» **HOW TO COMPLETE THIS TASK**
Whenever a line below includes the word "auto", copy that line.

» **DATA EXCERPTS**
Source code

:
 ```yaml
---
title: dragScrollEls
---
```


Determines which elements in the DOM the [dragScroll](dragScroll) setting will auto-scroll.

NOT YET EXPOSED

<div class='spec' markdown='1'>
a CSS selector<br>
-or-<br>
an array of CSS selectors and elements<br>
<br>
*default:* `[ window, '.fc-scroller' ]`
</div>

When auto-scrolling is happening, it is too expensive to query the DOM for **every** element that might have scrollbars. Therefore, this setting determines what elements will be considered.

» **TASK SOLUTION**
Determines which elements in the DOM the [dragScroll](dragScroll) setting will auto-scroll.
When auto-scrolling is happening, it is too expensive to query the DOM for **every** element that might have scrollbars. Therefore, this setting determines what elements will be considered.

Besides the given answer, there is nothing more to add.